1201

This is the same solution as 1200 with an added operation to delete nodes from the tree and slight changes to handle integers instead of characters.

See also

The commentary for this solution assumes you have read the commentary for 1200.

Deleting nodes

When the node being deleted has two subtrees, the deletion implemented on the header library replaces the node by it’s successor (the smallest element from the right subtree) before deleting it. The problem states that we must replace it with the predecessor instead:

Note: If an element with two subtrees (left and right) is removed, the antecessor (the bigger element from left subtree, must occupy its place and in case of attempt of remove an element inexistent none message must be printed.

For this reason the deletion from the header library cannot be used, and must be reimplemented. Deleting nodes with zero or one subtrees stays the same.

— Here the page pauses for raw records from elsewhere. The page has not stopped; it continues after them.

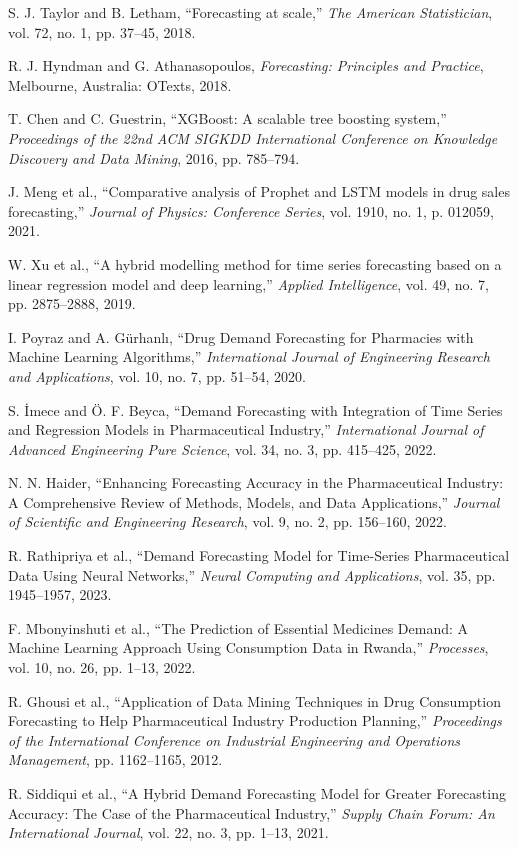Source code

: \documentclass[journal]{IEEEtran}
\begin{document}
\begin{thebibliography}{99}

S. J. Taylor and B. Letham, “Forecasting at scale,” \textit{The American Statistician}, vol. 72, no. 1, pp. 37–45, 2018.

R. J. Hyndman and G. Athanasopoulos, \textit{Forecasting: Principles and Practice}, Melbourne, Australia: OTexts, 2018.

T. Chen and C. Guestrin, “XGBoost: A scalable tree boosting system,” \textit{Proceedings of the 22nd ACM SIGKDD International Conference on Knowledge Discovery and Data Mining}, 2016, pp. 785–794.

J. Meng et al., “Comparative analysis of Prophet and LSTM models in drug sales forecasting,” \textit{Journal of Physics: Conference Series}, vol. 1910, no. 1, p. 012059, 2021.

W. Xu et al., “A hybrid modelling method for time series forecasting based on a linear regression model and deep learning,” \textit{Applied Intelligence}, vol. 49, no. 7, pp. 2875–2888, 2019.

I. Poyraz and A. Gürhanlı, “Drug Demand Forecasting for Pharmacies with Machine Learning Algorithms,” \textit{International Journal of Engineering Research and Applications}, vol. 10, no. 7, pp. 51–54, 2020.

S. İmece and Ö. F. Beyca, “Demand Forecasting with Integration of Time Series and Regression Models in Pharmaceutical Industry,” \textit{International Journal of Advanced Engineering Pure Science}, vol. 34, no. 3, pp. 415–425, 2022.

N. N. Haider, “Enhancing Forecasting Accuracy in the Pharmaceutical Industry: A Comprehensive Review of Methods, Models, and Data Applications,” \textit{Journal of Scientific and Engineering Research}, vol. 9, no. 2, pp. 156–160, 2022.

R. Rathipriya et al., “Demand Forecasting Model for Time-Series Pharmaceutical Data Using Neural Networks,” \textit{Neural Computing and Applications}, vol. 35, pp. 1945–1957, 2023.

F. Mbonyinshuti et al., “The Prediction of Essential Medicines Demand: A Machine Learning Approach Using Consumption Data in Rwanda,” \textit{Processes}, vol. 10, no. 26, pp. 1–13, 2022.

R. Ghousi et al., “Application of Data Mining Techniques in Drug Consumption Forecasting to Help Pharmaceutical Industry Production Planning,” \textit{Proceedings of the International Conference on Industrial Engineering and Operations Management}, pp. 1162–1165, 2012.

R. Siddiqui et al., “A Hybrid Demand Forecasting Model for Greater Forecasting Accuracy: The Case of the Pharmaceutical Industry,” \textit{Supply Chain Forum: An International Journal}, vol. 22, no. 3, pp. 1–13, 2021.

\end{thebibliography}
\end{document}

Updated deletion where nodes with two subtrees are replaced by their predecessor.

void
bstree_left_remove(struct bstree** root, struct bstree* n)
{
        if (!n->_left)
                // No left subtree, lift the subtree on the right.
                _transplant(root, n, n->_right);
        else if (!n->_right)
                // No right subtree, lift the subtree on the left.
                _transplant(root, n, n->_left);
        else
        {
                // Two subtrees, find the predecessor.
                // Invariant: the predecessor doesn't have a right subtree (if
                // it did, the predecessor would have to be a node in that
                // subtree).
                struct bstree* y = bstree_last(n->_left);
                if (y != n->_left)
                {
                        // The predecessor is not immediately to the left,
                        // remove it.
                        _transplant(root, y, y->_left);
                        // Place the removed predecessor immediately to the
                        // left of n.
                        y->_left = n->_left;
                        y->_left->_parent = y;
                }

                // The predecessor is immediately to the left of n, lift it.
                _transplant(root, n, y);
                y->_right = n->_right;
                y->_right->_parent = y;
        }
}

Writing integers

Since now the tree stores integers, we can no longer get away with simply appending the value of the node to the output buffer. Thankfully that can be solved by using sprintf directly onto our output slice. It returns how many characters were written, which can be used to correctly advance the slice’s write pointer.

sprintf the value of a node directly to the output slice, and increment the write pointer.

unsigned int value = container_of(root, struct holder, bst)->data;
out->_ptr += sprintf(out->_data + out->_ptr, "%u ", value);

Solutions

solution.c

Parse inputs and interact with the underlying tree.